Depending upon the Gleason score and prior therapies, prostate carcinoma has a certain predictable pattern on multiparametric MRI, according to Dr. Steiner. “In general, lesions in the peripheral zone have decreased T2-weighted signal and are relatively focal,” he says. “In the transitional zone, these lesions are more difficult to evaluate on T1 and T2, but are generally non-encapsulated.”

“We especially look at diffusion-weighted images and the ADC map. Prostate neoplasms generally have diffusion restriction, so they are bright on diffusion-weighted imaging and dark on an ADC map, which is one of the most important characteristics of neoplasms.”

“The third characteristic we look at, flow, is somewhat less specific but may be quite important in deciding whether a lesion is significant or insignificant. Prostate neoplasms often have a hypervascular tumor flow pattern, meaning that there is rapid inflow of blood into the lesion and then rapid outflow due to a disrupted capillary bed. This can be graphed on multi-parametric images, allowing us to define regions of interest and look at the actual flow within these regions.”

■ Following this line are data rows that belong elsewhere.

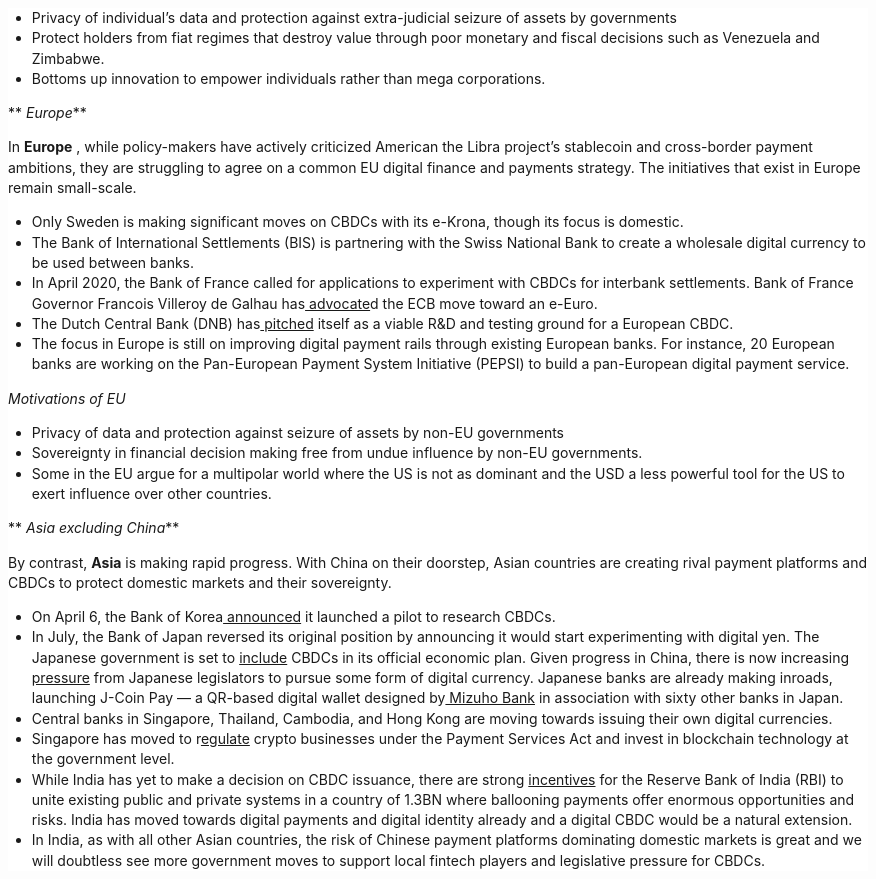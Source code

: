   * Privacy of individual’s data and protection against extra-judicial seizure of assets by governments
  * Protect holders from fiat regimes that destroy value through poor monetary and fiscal decisions such as Venezuela and Zimbabwe.
  * Bottoms up innovation to empower individuals rather than mega corporations.

 ** _Europe_**

In **Europe** , while policy-makers have actively criticized American the
Libra project’s stablecoin and cross-border payment ambitions, they are
struggling to agree on a common EU digital finance and payments strategy. The
initiatives that exist in Europe remain small-scale.

  * Only Sweden is making significant moves on CBDCs with its e-Krona, though its focus is domestic.
  * The Bank of International Settlements (BIS) is partnering with the Swiss National Bank to create a wholesale digital currency to be used between banks.
  * In April 2020, the Bank of France called for applications to experiment with CBDCs for interbank settlements. Bank of France Governor Francois Villeroy de Galhau has[ advocate](https://www.reuters.com/article/france-cenbank-idUSL8N28E52D)d the ECB move toward an e-Euro.
  * The Dutch Central Bank (DNB) has[ pitched](https://www.dnb.nl/en/binaries/WEB_127593_OS_CBDC_tcm47-388318.PDF) itself as a viable R&D and testing ground for a European CBDC.
  * The focus in Europe is still on improving digital payment rails through existing European banks. For instance, 20 European banks are working on the Pan-European Payment System Initiative (PEPSI) to build a pan-European digital payment service.

 _Motivations of EU_

  * Privacy of data and protection against seizure of assets by non-EU governments
  * Sovereignty in financial decision making free from undue influence by non-EU governments.
  * Some in the EU argue for a multipolar world where the US is not as dominant and the USD a less powerful tool for the US to exert influence over other countries.

 ** _Asia excluding China_**

By contrast, **Asia** is making rapid progress. With China on their doorstep,
Asian countries are creating rival payment platforms and CBDCs to protect
domestic markets and their sovereignty.

  * On April 6, the Bank of Korea[ announced](https://www.koreatimes.co.kr/www/biz/2020/04/367_287431.html) it launched a pilot to research CBDCs.
  * In July, the Bank of Japan reversed its original position by announcing it would start experimenting with digital yen. The Japanese government is set to [include](https://www.nikkei.com/article/DGXMZO61499170U0A710C2MM8000/) CBDCs in its official economic plan. Given progress in China, there is now increasing[ pressure](https://www.reuters.com/article/us-japan-economy-digital/japan-ruling-party-panel-aims-to-put-digital-yen-on-governments-mid-year-policy-idUSKBN2040IN) from Japanese legislators to pursue some form of digital currency. Japanese banks are already making inroads, launching J-Coin Pay — a QR-based digital wallet designed by[ Mizuho Bank](https://www.mizuhobank.com/company/release/20190220release_eng.html) in association with sixty other banks in Japan.
  * Central banks in Singapore, Thailand, Cambodia, and Hong Kong are moving towards issuing their own digital currencies.
  * Singapore has moved to r[egulate](https://www.theblockcrypto.com/post/54159/new-singapore-law-requires-crypto-firms-to-be-licensed-in-the-country) crypto businesses under the Payment Services Act and invest in blockchain technology at the government level.
  * While India has yet to make a decision on CBDC issuance, there are strong [incentives](https://4c44db83-35be-491f-a87f-fc7c6a312fd0.filesusr.com/ugd/cc85ab_0d68282aa0f94253acc1927d80937433.pdf) for the Reserve Bank of India (RBI) to unite existing public and private systems in a country of 1.3BN where ballooning payments offer enormous opportunities and risks. India has moved towards digital payments and digital identity already and a digital CBDC would be a natural extension.
  * In India, as with all other Asian countries, the risk of Chinese payment platforms dominating domestic markets is great and we will doubtless see more government moves to support local fintech players and legislative pressure for CBDCs.
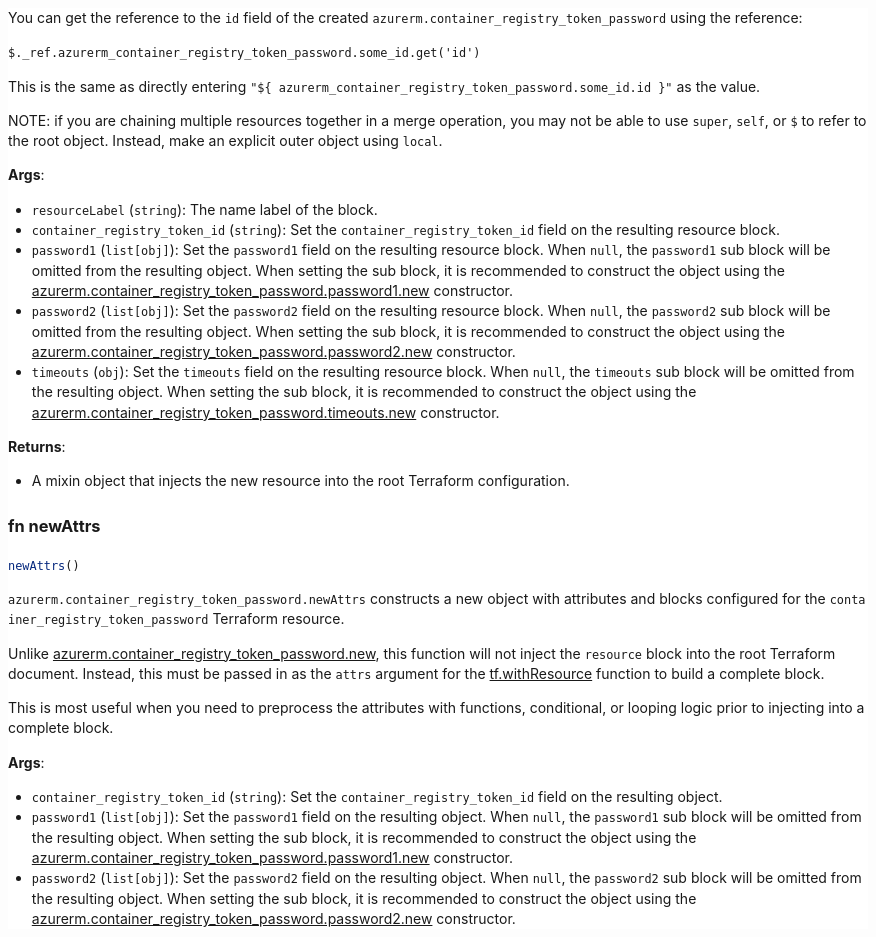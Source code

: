 You can get the reference to the `id` field of the created `azurerm.container_registry_token_password` using the reference:

    $._ref.azurerm_container_registry_token_password.some_id.get('id')

This is the same as directly entering `"${ azurerm_container_registry_token_password.some_id.id }"` as the value.

NOTE: if you are chaining multiple resources together in a merge operation, you may not be able to use `super`, `self`,
or `$` to refer to the root object. Instead, make an explicit outer object using `local`.

**Args**:
  - `resourceLabel` (`string`): The name label of the block.
  - `container_registry_token_id` (`string`): Set the `container_registry_token_id` field on the resulting resource block.
  - `password1` (`list[obj]`): Set the `password1` field on the resulting resource block. When `null`, the `password1` sub block will be omitted from the resulting object. When setting the sub block, it is recommended to construct the object using the [azurerm.container_registry_token_password.password1.new](#fn-password1new) constructor.
  - `password2` (`list[obj]`): Set the `password2` field on the resulting resource block. When `null`, the `password2` sub block will be omitted from the resulting object. When setting the sub block, it is recommended to construct the object using the [azurerm.container_registry_token_password.password2.new](#fn-password2new) constructor.
  - `timeouts` (`obj`): Set the `timeouts` field on the resulting resource block. When `null`, the `timeouts` sub block will be omitted from the resulting object. When setting the sub block, it is recommended to construct the object using the [azurerm.container_registry_token_password.timeouts.new](#fn-timeoutsnew) constructor.

**Returns**:
- A mixin object that injects the new resource into the root Terraform configuration.


### fn newAttrs

```ts
newAttrs()
```


`azurerm.container_registry_token_password.newAttrs` constructs a new object with attributes and blocks configured for the `container_registry_token_password`
Terraform resource.

Unlike [azurerm.container_registry_token_password.new](#fn-new), this function will not inject the `resource`
block into the root Terraform document. Instead, this must be passed in as the `attrs` argument for the
[tf.withResource](https://github.com/tf-libsonnet/core/tree/main/docs#fn-withresource) function to build a complete block.

This is most useful when you need to preprocess the attributes with functions, conditional, or looping logic prior to
injecting into a complete block.

**Args**:
  - `container_registry_token_id` (`string`): Set the `container_registry_token_id` field on the resulting object.
  - `password1` (`list[obj]`): Set the `password1` field on the resulting object. When `null`, the `password1` sub block will be omitted from the resulting object. When setting the sub block, it is recommended to construct the object using the [azurerm.container_registry_token_password.password1.new](#fn-password1new) constructor.
  - `password2` (`list[obj]`): Set the `password2` field on the resulting object. When `null`, the `password2` sub block will be omitted from the resulting object. When setting the sub block, it is recommended to construct the object using the [azurerm.container_registry_token_password.password2.new](#fn-password2new) constructor.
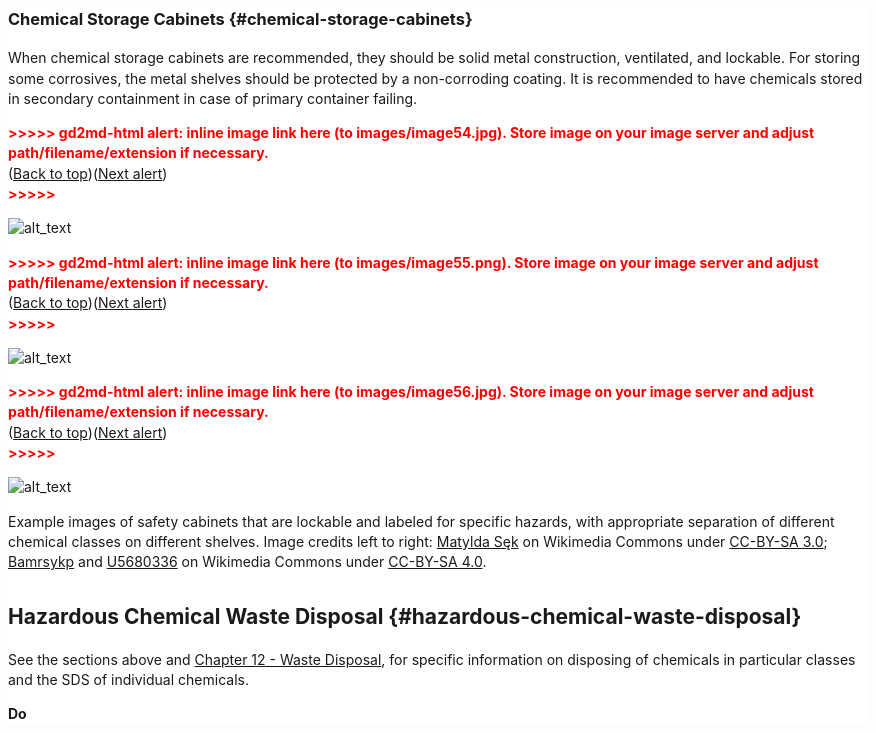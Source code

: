 
# 


### Chemical Storage Cabinets {#chemical-storage-cabinets}

When chemical storage cabinets are recommended, they should be solid metal construction, ventilated, and lockable. For storing some corrosives, the metal shelves should be protected by a non-corroding coating. It is recommended to have chemicals stored in secondary containment in case of primary container failing. 



<p id="gdcalert54" ><span style="color: red; font-weight: bold">>>>>>  gd2md-html alert: inline image link here (to images/image54.jpg). Store image on your image server and adjust path/filename/extension if necessary. </span><br>(<a href="#">Back to top</a>)(<a href="#gdcalert55">Next alert</a>)<br><span style="color: red; font-weight: bold">>>>>> </span></p>


![alt_text](images/image54.jpg "image_tooltip")


<p id="gdcalert55" ><span style="color: red; font-weight: bold">>>>>>  gd2md-html alert: inline image link here (to images/image55.png). Store image on your image server and adjust path/filename/extension if necessary. </span><br>(<a href="#">Back to top</a>)(<a href="#gdcalert56">Next alert</a>)<br><span style="color: red; font-weight: bold">>>>>> </span></p>


![alt_text](images/image55.png "image_tooltip")


<p id="gdcalert56" ><span style="color: red; font-weight: bold">>>>>>  gd2md-html alert: inline image link here (to images/image56.jpg). Store image on your image server and adjust path/filename/extension if necessary. </span><br>(<a href="#">Back to top</a>)(<a href="#gdcalert57">Next alert</a>)<br><span style="color: red; font-weight: bold">>>>>> </span></p>


![alt_text](images/image56.jpg "image_tooltip")


Example images of safety cabinets that are lockable and labeled for specific hazards, with appropriate separation of different chemical classes on different shelves. Image credits left to right: [Matylda Sęk](https://commons.wikimedia.org/wiki/File:Dangerous_chemicals_cabinet_in_MPI-CBG.jpg) on Wikimedia Commons under [CC-BY-SA 3.0](https://creativecommons.org/licenses/by-sa/3.0/deed.en); [Bamrsykp](https://en.m.wikipedia.org/wiki/File:The_solvent_flammable_cabinet.png) and [U5680336](https://commons.wikimedia.org/wiki/File:Chemical_cabinet3.JPG) on Wikimedia Commons under [CC-BY-SA 4.0](https://creativecommons.org/licenses/by-sa/4.0/deed.en). 


## Hazardous Chemical Waste Disposal {#hazardous-chemical-waste-disposal}

See the sections above and [Chapter 12 - Waste Disposal](https://docs.google.com/document/d/1HeG0vtNfyyLkiiXLOywbcziDBv8g3J2bDdhwnjdlg2s/edit#heading=h.rpyjx7hw619m), for specific information on disposing of chemicals in particular classes and the SDS of individual chemicals.

**Do**
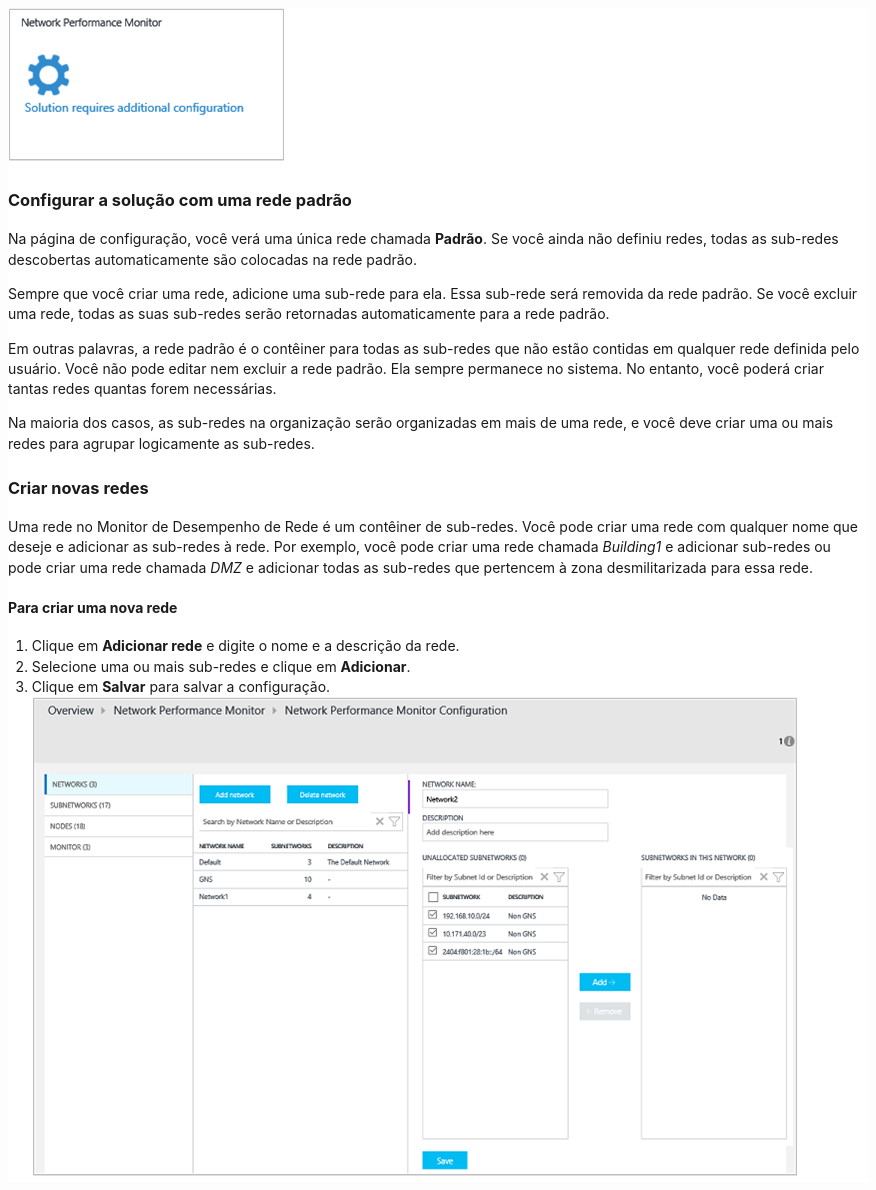    ![A solução requer configuração adicional](./media/log-analytics-network-performance-monitor/npm-config.png)

### <a name="configure-the-solution-with-a-default-network"></a>Configurar a solução com uma rede padrão
Na página de configuração, você verá uma única rede chamada **Padrão**. Se você ainda não definiu redes, todas as sub-redes descobertas automaticamente são colocadas na rede padrão.

Sempre que você criar uma rede, adicione uma sub-rede para ela. Essa sub-rede será removida da rede padrão. Se você excluir uma rede, todas as suas sub-redes serão retornadas automaticamente para a rede padrão.

Em outras palavras, a rede padrão é o contêiner para todas as sub-redes que não estão contidas em qualquer rede definida pelo usuário. Você não pode editar nem excluir a rede padrão. Ela sempre permanece no sistema. No entanto, você poderá criar tantas redes quantas forem necessárias.

Na maioria dos casos, as sub-redes na organização serão organizadas em mais de uma rede, e você deve criar uma ou mais redes para agrupar logicamente as sub-redes.

### <a name="create-new-networks"></a>Criar novas redes
Uma rede no Monitor de Desempenho de Rede é um contêiner de sub-redes. Você pode criar uma rede com qualquer nome que deseje e adicionar as sub-redes à rede. Por exemplo, você pode criar uma rede chamada *Building1* e adicionar sub-redes ou pode criar uma rede chamada *DMZ* e adicionar todas as sub-redes que pertencem à zona desmilitarizada para essa rede.

#### <a name="to-create-a-new-network"></a>Para criar uma nova rede
1. Clique em **Adicionar rede** e digite o nome e a descrição da rede.
2. Selecione uma ou mais sub-redes e clique em **Adicionar**.
3. Clique em **Salvar** para salvar a configuração.  
   ![adicionar rede](./media/log-analytics-network-performance-monitor/npm-add-network.png)
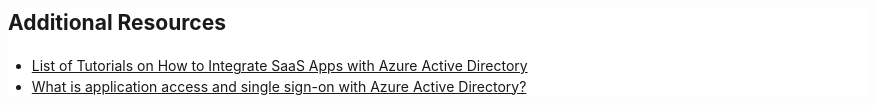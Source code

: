 
## Additional Resources

* [List of Tutorials on How to Integrate SaaS Apps with Azure Active Directory](/documentation/articles/active-directory-saas-tutorial-list)
* [What is application access and single sign-on with Azure Active Directory?](/documentation/articles/active-directory-appssoaccess-whatis)




[1]: ./media/active-directory-saas-target-process-tutorial/tutorial_general_01.png
[2]: ./media/active-directory-saas-target-process-tutorial/tutorial_general_02.png
[3]: ./media/active-directory-saas-target-process-tutorial/tutorial_general_03.png
[4]: ./media/active-directory-saas-target-process-tutorial/tutorial_general_04.png

[6]: ./media/active-directory-saas-target-process-tutorial/tutorial_general_05.png
[10]: ./media/active-directory-saas-target-process-tutorial/tutorial_general_06.png
[11]: ./media/active-directory-saas-target-process-tutorial/tutorial_general_07.png
[20]: ./media/active-directory-saas-target-process-tutorial/tutorial_general_100.png

[200]: ./media/active-directory-saas-target-process-tutorial/tutorial_general_200.png
[201]: ./media/active-directory-saas-target-process-tutorial/tutorial_general_201.png
[203]: ./media/active-directory-saas-target-process-tutorial/tutorial_general_203.png
[204]: ./media/active-directory-saas-target-process-tutorial/tutorial_general_204.png
[205]: ./media/active-directory-saas-target-process-tutorial/tutorial_general_205.png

“I perform this interrogation using DynaCAD prostate, which also provides an easy way to determine PI-RADS score and create the report for the urologist.”

Dr. Steiner explains how a “blind” ultrasound biopsy may lead to a negative result, even when a tumor is present. “In a non-targeted biopsy guided by ultrasound, you see the needle and the confines of the prostate, but cannot see the tumor. So, when trying to get 12 cores as evenly distributed as possible, the tumor may still be missed, particularly when it is in the anterior gland, low in the apex or in other regions generally not easily biopsied by ultrasound.”

That is why Dr. Steiner has implemented the pathway where the MRI images can also be used to guide the biopsy. He uses an MR/ ultrasound fusion guided biopsy system, UroNav, which fuses pre-biopsy MRI images of the prostate with real-time ultrasound images during transrectal biopsy, for excellent delineation of the prostate and suspicious lesions, as well as clear visualization of the biopsy needle path.

“I felt strongly that the urologists are used to doing free-hand biopsies – their brain and hand are very used to manipulating the probe,” says Dr. Steiner. “What UroNav offers is no change in that workflow; it takes the diagnostic MRI images and the localized, segmented lesions and adds tracking and navigation to fuse that with the live ultrasound images. In this way, the MRI images can be used for targeting the lesion when performing the biopsy. The UroNav navigation sensor is mounted on the TRUS probe*, so for urologists the manipulation is similar to what they were used to.”

“This process allows us to perform focal biopsies of suspicious areas based on PI-RADS categories that indicate the probability of an underlying potential malignancy,” says Dr. Steiner. “As a result of the high confidence gained using this pathway, I have in the meanwhile limited my biopsies to fewer than ten and my goal, as I’m getting more comfortable with the process, is six or less,” he says.

"We generate over 4,500 images per case. Not utilizing an automated process would make interpretation quite difficult."